§ Records supplied:
=== Section Start ===

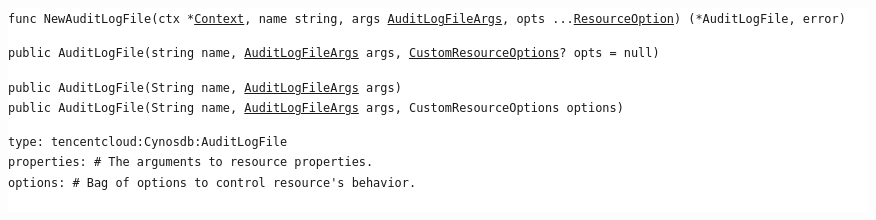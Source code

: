 <div>
<pulumi-choosable type="language" values="go">
<div class="highlight"><pre class="chroma"><code class="language-go" data-lang="go"><span class="k">func </span><span class="nx">NewAuditLogFile</span><span class="p">(</span><span class="nx">ctx</span><span class="p"> *</span><span class="nx"><a href="https://pkg.go.dev/github.com/pulumi/pulumi/sdk/v3/go/pulumi?tab=doc#Context">Context</a></span><span class="p">,</span> <span class="nx">name</span><span class="p"> </span><span class="nx">string</span><span class="p">,</span> <span class="nx">args</span><span class="p"> </span><span class="nx"><a href="#inputs">AuditLogFileArgs</a></span><span class="p">,</span> <span class="nx">opts</span><span class="p"> ...</span><span class="nx"><a href="https://pkg.go.dev/github.com/pulumi/pulumi/sdk/v3/go/pulumi?tab=doc#ResourceOption">ResourceOption</a></span><span class="p">) (*<span class="nx">AuditLogFile</span>, error)</span></code></pre></div>
</pulumi-choosable>
</div>

<div>
<pulumi-choosable type="language" values="csharp">
<div class="highlight"><pre class="chroma"><code class="language-csharp" data-lang="csharp"><span class="k">public </span><span class="nx">AuditLogFile</span><span class="p">(</span><span class="nx">string</span><span class="p"> </span><span class="nx">name<span class="p">,</span> <span class="nx"><a href="#inputs">AuditLogFileArgs</a></span><span class="p"> </span><span class="nx">args<span class="p">,</span> <span class="nx"><a href="/docs/reference/pkg/dotnet/Pulumi/Pulumi.CustomResourceOptions.html">CustomResourceOptions</a></span><span class="p">? </span><span class="nx">opts = null<span class="p">)</span></code></pre></div>
</pulumi-choosable>
</div>

<div>
<pulumi-choosable type="language" values="java">
<div class="highlight"><pre class="chroma">
<code class="language-java" data-lang="java"><span class="k">public </span><span class="nx">AuditLogFile</span><span class="p">(</span><span class="nx">String</span><span class="p"> </span><span class="nx">name<span class="p">,</span> <span class="nx"><a href="#inputs">AuditLogFileArgs</a></span><span class="p"> </span><span class="nx">args<span class="p">)</span>
<span class="k">public </span><span class="nx">AuditLogFile</span><span class="p">(</span><span class="nx">String</span><span class="p"> </span><span class="nx">name<span class="p">,</span> <span class="nx"><a href="#inputs">AuditLogFileArgs</a></span><span class="p"> </span><span class="nx">args<span class="p">,</span> <span class="nx">CustomResourceOptions</span><span class="p"> </span><span class="nx">options<span class="p">)</span>
</code></pre></div>
</pulumi-choosable>
</div>

<div>
<pulumi-choosable type="language" values="yaml">
<div class="highlight"><pre class="chroma"><code class="language-yaml" data-lang="yaml">type: <span class="nx">tencentcloud:Cynosdb:AuditLogFile</span><span class="p"></span>
<span class="p">properties</span><span class="p">: </span><span class="c">#&nbsp;The arguments to resource properties.</span>
<span class="p"></span><span class="p">options</span><span class="p">: </span><span class="c">#&nbsp;Bag of options to control resource&#39;s behavior.</span>
<span class="p"></span>
</code></pre></div>
</pulumi-choosable>
</div>
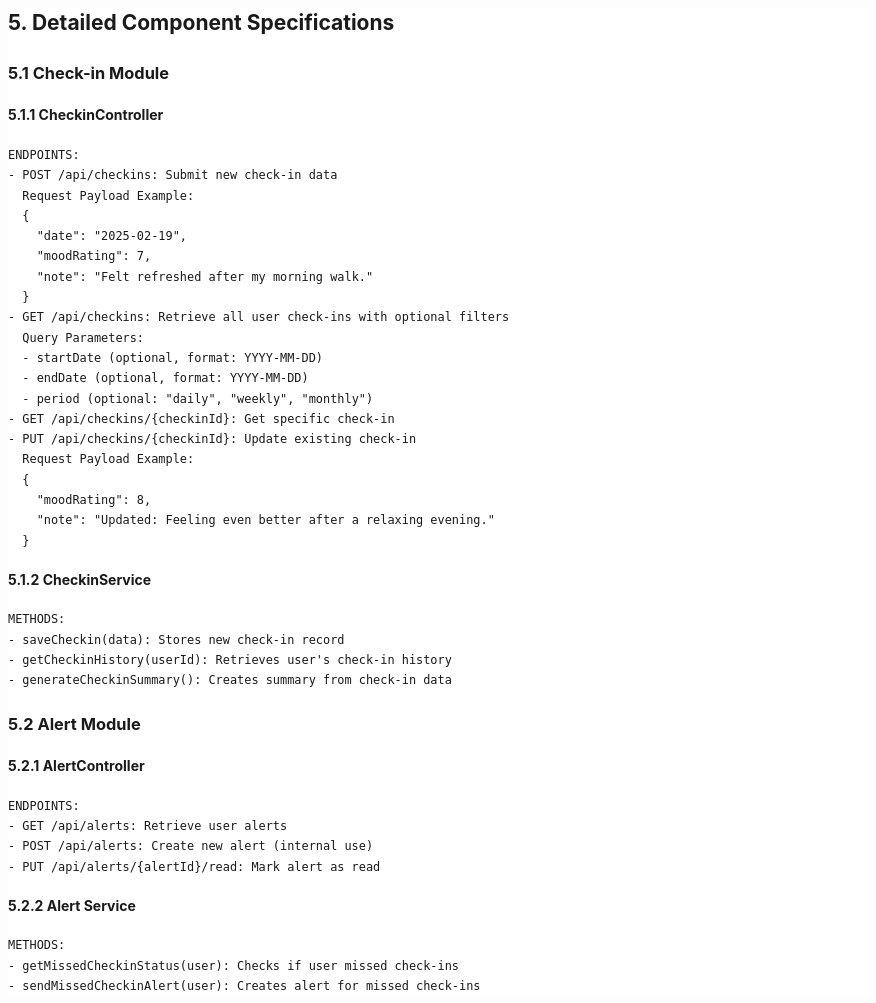 ## 5. Detailed Component Specifications

### 5.1 Check-in Module

#### 5.1.1 CheckinController

```
ENDPOINTS:
- POST /api/checkins: Submit new check-in data
  Request Payload Example:
  {
    "date": "2025-02-19",
    "moodRating": 7,
    "note": "Felt refreshed after my morning walk."
  }
- GET /api/checkins: Retrieve all user check-ins with optional filters
  Query Parameters:
  - startDate (optional, format: YYYY-MM-DD)
  - endDate (optional, format: YYYY-MM-DD)
  - period (optional: "daily", "weekly", "monthly")
- GET /api/checkins/{checkinId}: Get specific check-in
- PUT /api/checkins/{checkinId}: Update existing check-in
  Request Payload Example:
  {
    "moodRating": 8,
    "note": "Updated: Feeling even better after a relaxing evening."
  }
```

#### 5.1.2 CheckinService

```
METHODS:
- saveCheckin(data): Stores new check-in record
- getCheckinHistory(userId): Retrieves user's check-in history
- generateCheckinSummary(): Creates summary from check-in data
```

### 5.2 Alert Module

#### 5.2.1 AlertController

```
ENDPOINTS:
- GET /api/alerts: Retrieve user alerts
- POST /api/alerts: Create new alert (internal use)
- PUT /api/alerts/{alertId}/read: Mark alert as read
```

#### 5.2.2 Alert Service

```
METHODS:
- getMissedCheckinStatus(user): Checks if user missed check-ins
- sendMissedCheckinAlert(user): Creates alert for missed check-ins
```
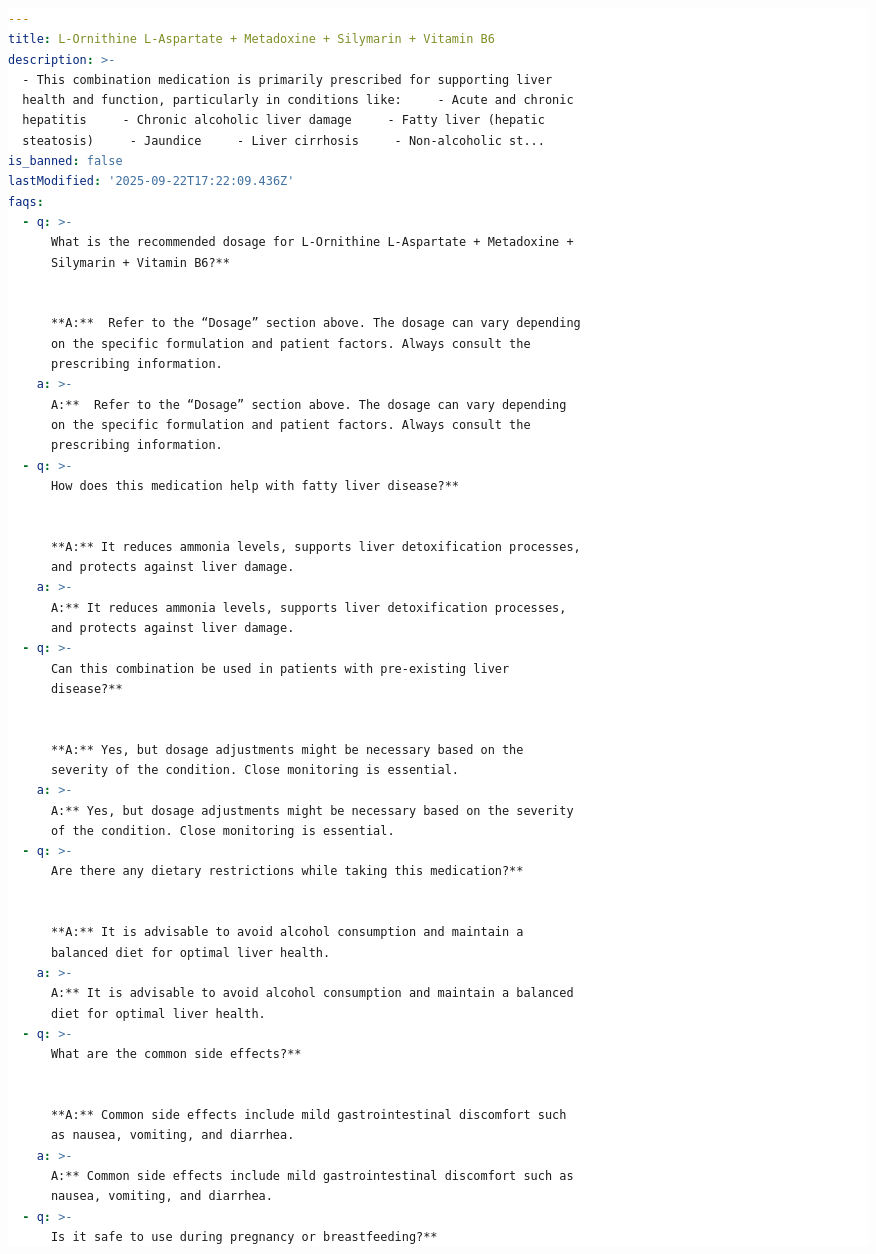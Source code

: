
 ```yaml
---
title: L-Ornithine L-Aspartate + Metadoxine + Silymarin + Vitamin B6
description: >-
  - This combination medication is primarily prescribed for supporting liver
  health and function, particularly in conditions like:     - Acute and chronic
  hepatitis     - Chronic alcoholic liver damage     - Fatty liver (hepatic
  steatosis)     - Jaundice     - Liver cirrhosis     - Non-alcoholic st...
is_banned: false
lastModified: '2025-09-22T17:22:09.436Z'
faqs:
  - q: >-
      What is the recommended dosage for L-Ornithine L-Aspartate + Metadoxine +
      Silymarin + Vitamin B6?**


      **A:**  Refer to the “Dosage” section above. The dosage can vary depending
      on the specific formulation and patient factors. Always consult the
      prescribing information.
    a: >-
      A:**  Refer to the “Dosage” section above. The dosage can vary depending
      on the specific formulation and patient factors. Always consult the
      prescribing information.
  - q: >-
      How does this medication help with fatty liver disease?**


      **A:** It reduces ammonia levels, supports liver detoxification processes,
      and protects against liver damage.
    a: >-
      A:** It reduces ammonia levels, supports liver detoxification processes,
      and protects against liver damage.
  - q: >-
      Can this combination be used in patients with pre-existing liver
      disease?**


      **A:** Yes, but dosage adjustments might be necessary based on the
      severity of the condition. Close monitoring is essential.
    a: >-
      A:** Yes, but dosage adjustments might be necessary based on the severity
      of the condition. Close monitoring is essential.
  - q: >-
      Are there any dietary restrictions while taking this medication?**


      **A:** It is advisable to avoid alcohol consumption and maintain a
      balanced diet for optimal liver health.
    a: >-
      A:** It is advisable to avoid alcohol consumption and maintain a balanced
      diet for optimal liver health.
  - q: >-
      What are the common side effects?**


      **A:** Common side effects include mild gastrointestinal discomfort such
      as nausea, vomiting, and diarrhea.
    a: >-
      A:** Common side effects include mild gastrointestinal discomfort such as
      nausea, vomiting, and diarrhea.
  - q: >-
      Is it safe to use during pregnancy or breastfeeding?**


```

=== Section End ===

§ Problem requirements: Scan the listing above. Gather each line that contains the word "health".

§ Task answer:
  health and function, particularly in conditions like:     - Acute and chronic
      balanced diet for optimal liver health.
      diet for optimal liver health.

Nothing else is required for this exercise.